NOTE: Currently the best analysis of the data similar to that discussed below (based on a snapshot independently gathered in January, 2007 may be found in Giorgos Cheliotis' presentation on CC statistics from June, 2007.
Raw data
Creative Commons has irregularly run programs that collect estimated total results from search engine link:{license_uri}
queries and queries filtered by license property (Yahoo! and Google advanced search support filtering by license).
This data is more fully described at Metrics/Data Catalog.
Linkback data
This data is in the public domain.
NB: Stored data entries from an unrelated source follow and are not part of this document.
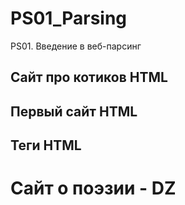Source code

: # PS01_Parsing
 PS01. Введение в веб-парсинг

## Сайт про котиков HTML
## Первый сайт HTML
## Теги HTML
# Сайт о поэзии - DZ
To read more about open data.
You can download raw MySQL dumps that are generated nightly from http://labs.creativecommons.org/metrics/sql-dumps/ -- this includes all data gathered programmatically by CC to date.
Single day data is available in CSV format from http://labs.creativecommons.org/metrics/csv-dumps/. Here is a guide to the columns in the file:
- internal ID number for this row (e.g., 5041)
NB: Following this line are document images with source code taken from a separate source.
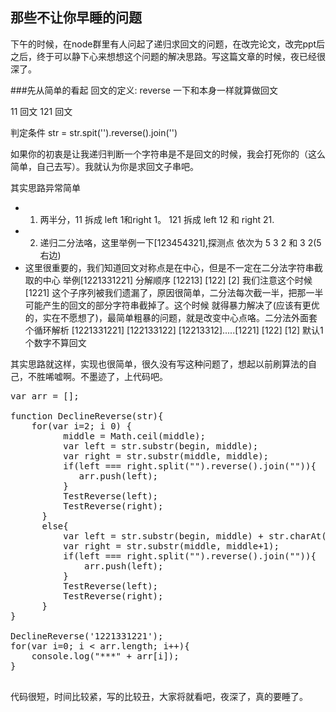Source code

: ## 那些不让你早睡的问题
下午的时候，在node群里有人问起了递归求回文的问题，在改完论文，改完ppt后之后，终于可以静下心来想想这个问题的解决思路。写这篇文章的时候，夜已经很深了。

###先从简单的看起
回文的定义:
 reverse 一下和本身一样就算做回文
 
11
回文
121
回文

判定条件 str = str.spit('').reverse().join('')

如果你的初衷是让我递归判断一个字符串是不是回文的时候，我会打死你的（这么简单，自己去写）。我就认为你是求回文子串吧。

其实思路异常简单

+ 1. 两半分，11 拆成 left 1和right 1。 121 拆成 left 12 和     right 21.
+ 2. 递归二分法咯，这里举例一下[123454321],探测点 依次为 5 3 2 和 3 2(5 右边)
+ 这里很重要的，我们知道回文对称点是在中心，但是不一定在二分法字符串截取的中心 举例[1221331221] 分解顺序 [12213] [122] [2] 我们注意这个时候 [1221] 这个子序列被我们遗漏了，原因很简单，二分法每次截一半，把那一半可能产生的回文的部分字符串截掉了。这个时候 就得暴力解决了(应该有更优的，实在不愿想了)，最简单粗暴的问题，就是改变中心点咯。二分法外面套个循环解析 [1221331221] [122133122]
[12213312].....[1221] [122] [12] 默认1个数字不算回文

其实思路就这样，实现也很简单，很久没有写这种问题了，想起以前刷算法的自己，不胜唏嘘啊。不墨迹了，上代码吧。

<pre>
var arr = [];

function DeclineReverse(str){
    for(var i=2; i<str.length+1; i++){
        TestReverse(str.substring(0, i));
    }
    arr = [...new Set(arr)];
}
function TestReverse(str){
      var begin = 0, end = str.length-1,
          middle =  (begin + end)/2;
    if(end === 0){
        return;
    }
      if(middle - Math.floor(middle) > 0) {
          middle = Math.ceil(middle);
          var left = str.substr(begin, middle);
          var right = str.substr(middle, middle);
          if(left === right.split("").reverse().join("")){
             arr.push(left);
          }
          TestReverse(left);
          TestReverse(right);
      }
      else{
          var left = str.substr(begin, middle) + str.charAt(middle);
          var right = str.substr(middle, middle+1);
          if(left === right.split("").reverse().join("")){
              arr.push(left);
          }
          TestReverse(left);
          TestReverse(right);
      }
}

DeclineReverse('1221331221');
for(var i=0; i < arr.length; i++){
    console.log("***" + arr[i]);
}

</pre>

代码很短，时间比较紧，写的比较丑，大家将就看吧，夜深了，真的要睡了。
- License URI (e.g., http://creativecommons.org/licenses/by-nc/1.0/jp/)
- search engine (e.g., All The Web)
- number of hits (e.g., 4680)
- date and time this linkback query run started (e.g., 2004-Apr-04 0:00:00)
- short form of license jurisdiction (e.g., jp)
- short form of license name (e.g., by-nc)
- license version (e.g., 1)
- long form of license jurisdiction (e.g., Japan)
WARNING: There are gaps in the data and results from any given method may be volatile to extremely volatile. Take the raw numbers with a huge grain of salt.
Flickr data
Information generated from Flickr is also available in the database dump above or here as one-day CSVs, like this one for June 23, 2008.
Also see Analysis of Flickr data as of reaching 100m CC licensed images and around 135m CC licensed images, including a spreadsheet snapshot for the latter.
Software
Data gathering
The code used to gather the above data is available from the stats
module from our subversion repository.
If you want to run it yourself, here's what to do:
Check out the software:
- svn co http://code.creativecommons.org/svnroot/stats
- cd stats
Configure database access:
- rename dbconfig_EXAMPLE.py to dbconfig.py with a MySQL database and password you want to use (note that if you want to use a non-MySQL database, most of the tools we use are actually database-agnostic and require only tiny changes)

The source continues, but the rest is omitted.